Why is $e^x$ the only function that is its own derivative?

Question

I've heard that $f(x) = Ae^x$ is only function (both elementary and non-elementary) that satisfies the property $f(x)=\frac{df(x)}{dx}$. Is this true (and if it's true, is there a definitive way to prove it)?

Answer 1

Let's do a "function research" for functions of the type $f(x) = f^{\prime}(x)$.

From $f(x) = f^{\prime}(x)$ it follows that $f$ should be infinitely often differentiable.

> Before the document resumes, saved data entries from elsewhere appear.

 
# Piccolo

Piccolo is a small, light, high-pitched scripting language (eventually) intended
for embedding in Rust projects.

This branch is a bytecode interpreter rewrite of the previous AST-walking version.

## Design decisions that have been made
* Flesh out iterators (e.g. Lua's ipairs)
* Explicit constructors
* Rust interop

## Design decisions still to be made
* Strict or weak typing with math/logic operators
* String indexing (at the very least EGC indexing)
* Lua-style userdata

So, you may try to check whether there is a meaningful Taylor series around $x= 0$ describing such an $f$. So set $A = f(0)$ and let's try $A \neq 0$. So, you get

$$\sum_{n=0}^{\infty}\frac{f^{(n)}(0)}{n!}x^n = A \sum_{n=0}^{\infty}\frac{1}{n!}x^n = A \cdot E(x)$$.

Now you study $E(x)$ and find all the nice properties like $E(x+y) = E(x)E(y)$ etc. and realize that this function is uniquely determined and is usally written as $e^x$.

Answer 2

Any constant times $e^x$ also has this property.

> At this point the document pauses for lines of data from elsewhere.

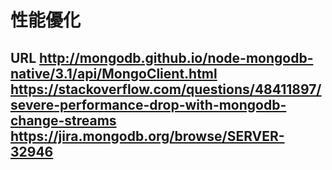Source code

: # 性能優化
URL http://mongodb.github.io/node-mongodb-native/3.1/api/MongoClient.html
    https://stackoverflow.com/questions/48411897/severe-performance-drop-with-mongodb-change-streams
    https://jira.mongodb.org/browse/SERVER-32946
-
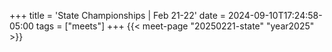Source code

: +++
title = 'State Championships | Feb 21-22'
date = 2024-09-10T17:24:58-05:00
tags = ["meets"]
+++
{{< meet-page "20250221-state" "year2025" >}}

To see that these are the only examples, suppose we have a function $g(x)$ with $g'(x)=g(x)$. Let $h(x)=g(x)e^{-x}$. Note that $e^x$ is never $0$ so $h(x)$ is well-defined. We compute $$h'(x)=g'(x)e^{-x}-g(x)e^{-x}=0\implies h(x)=\text {constant}$$

and we are done.

Answer 3

Let $y=f(x)$ thus the condition

$$f’(x)=f(x)$$

is a differential equation and for the Theorem of Existence and Uniqueness an unique solution exists up to a constant.

Notably by separation of variables

$$\frac{dy}{dx}=y\implies \frac{dy}{y}=dx\implies \log y = x+c$$

Which shows that the unique solution is the inverse of $\log$ function.